What You Need to Know
- Associate Justice Sonia Sotomayor wrote the opinion.
- Associate Justice Amy Coney Barrett took no part in the consideration of the case.
- Financial services groups have argued that letting participants sue over reasonable fiduciary decisions could increase plan litigation defense costs and ultimately hurt the participants.
The U.S. Supreme Court ruled 8-0 on Monday that federal courts should look at more than a 403(b) retirement plan’s flexibility and investment menu size when deciding whether the administrators have met the Employee Retirement Income Security Act standard for the duty of prudence.
For life insurance agents and brokers who help clients with decisions about annuities — or with any other arrangements that involve a federal fiduciary standard — the ruling may mean that offering individual clients, or employer-sponsored plan participants, a wide range of choices will provide only limited protection against a federal suit alleging that a fiduciary acted in an imprudent way.
The 7th U.S. Circuit Court of Appeals ”erred in relying on the participants’ ultimate choice over their investments to excuse allegedly imprudent decisions by respondents,” Associate Justice Sonia Sotomayor wrote in an opinion for the court on the case, Hughes et al. v. Northwestern University et al. (Case Number 19-1401).
Sotomayor noted that in a 2015 ruling in Tibble v. Edison International, the Supreme Court held that ERISA retirement plan fiduciaries must decide which investments can be prudently put on a plan’s investment option menu. The fiduciaries can’t simply offer participants’ preferred options and wave off concerns about the other options, she said.
The 7th Circuit should “reevaluate the allegations as a whole,” Sotomayor said.

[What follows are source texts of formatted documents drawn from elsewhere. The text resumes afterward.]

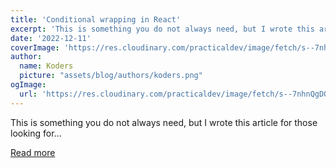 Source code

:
 ```yaml
---
title: 'Conditional wrapping in React'
excerpt: 'This is something you do not always need, but I wrote this article for those looking for...'
date: '2022-12-11'
coverImage: 'https://res.cloudinary.com/practicaldev/image/fetch/s--7nhnQgDO--/c_imagga_scale,f_auto,fl_progressive,h_420,q_auto,w_1000/https://dev-to-uploads.s3.amazonaws.com/uploads/articles/2qlvnroca92f6c19nijn.jpg'
author:
  name: Koders
  picture: "assets/blog/authors/koders.png"
ogImage:
  url: 'https://res.cloudinary.com/practicaldev/image/fetch/s--7nhnQgDO--/c_imagga_scale,f_auto,fl_progressive,h_420,q_auto,w_1000/https://dev-to-uploads.s3.amazonaws.com/uploads/articles/2qlvnroca92f6c19nijn.jpg'
---
```


This is something you do not always need, but I wrote this article for those looking for...

[Read more](https://dev.to/dailydevtips1/conditional-wrapping-in-react-46o5)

But Sotomayor added that the Supreme Court’s new ruling is not a reason to question everything an ERISA plan fiduciary does. “At times,” she wrote, “the circumstances facing an ERISA fiduciary will implicate difficult tradeoffs, and courts must give due regard to the range of reasonable judgments a fiduciary may make based on her experience and expertise.”
Associated Justice Amy Coney Barrett did not participate in the decision, having served on the appeals court that heard the case previously, according to The Wall Street Journal.

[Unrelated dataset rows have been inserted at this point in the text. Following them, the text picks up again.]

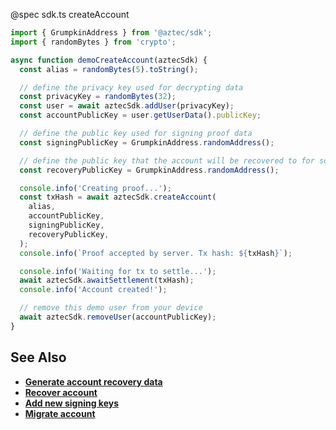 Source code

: @spec sdk.ts createAccount

```js
import { GrumpkinAddress } from '@aztec/sdk';
import { randomBytes } from 'crypto';

async function demoCreateAccount(aztecSdk) {
  const alias = randomBytes(5).toString();

  // define the privacy key used for decrypting data
  const privacyKey = randomBytes(32);
  const user = await aztecSdk.addUser(privacyKey);
  const accountPublicKey = user.getUserData().publicKey;

  // define the public key used for signing proof data
  const signingPublicKey = GrumpkinAddress.randomAddress();

  // define the public key that the account will be recovered to for social recovery
  const recoveryPublicKey = GrumpkinAddress.randomAddress();

  console.info('Creating proof...');
  const txHash = await aztecSdk.createAccount(
    alias,
    accountPublicKey,
    signingPublicKey,
    recoveryPublicKey,
  );
  console.info(`Proof accepted by server. Tx hash: ${txHash}`);

  console.info('Waiting for tx to settle...');
  await aztecSdk.awaitSettlement(txHash);
  console.info('Account created!');

  // remove this demo user from your device
  await aztecSdk.removeUser(accountPublicKey);
}
```

## See Also

- **[Generate account recovery data](/#/User/generateAccountRecoveryData)**
- **[Recover account](/#/User/recoverAccount)**
- **[Add new signing keys](/#/User/addSigningKeys)**
- **[Migrate account](/#/User/migrateAccount)**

Three current and former Northwestern University employees started the litigation in 2016 that led to the Hughes ruling by suing the university and its retirement investment committee over concerns about the university’s retirement and savings plans.
The employees argued that Northwestern, the investment committee and the committee members had violated their duty under ERISA fiduciary rules to exercise prudence.
The employees accused the fiduciaries of acting in an imprudent manner by offering plans with high record-keeping costs; retail mutual fund and variable annuity share classes with high, retail-level fees; and, in the beginning, an investment option menu that was too long and could have led to poor participant investment choices.
In October 2016, Northwestern cut the investment option menu to about 40 options. The university employees argued that the move was evidence that the original menu was too big to be prudent, and that the withdrawal penalties and restrictions built in to a fixed annuity left on the shorter investment option menu were too high.
A federal district judge ruled in favor of the sponsor, Northwestern University, in 2018.
In 2020, a three-judge panel at the 7th U.S. Circuit Court of Appeals upheld the district court ruling.
The Friends of the Court
At the Supreme Court, the U.S. Department of Justice supported the current and former employees.
AARP argued, in a “friend of the court” brief, that blocking the employees would thwart ERISA’s core purpose, which is to protect plan participants from an administrator’s failure to perform its fiduciary duties.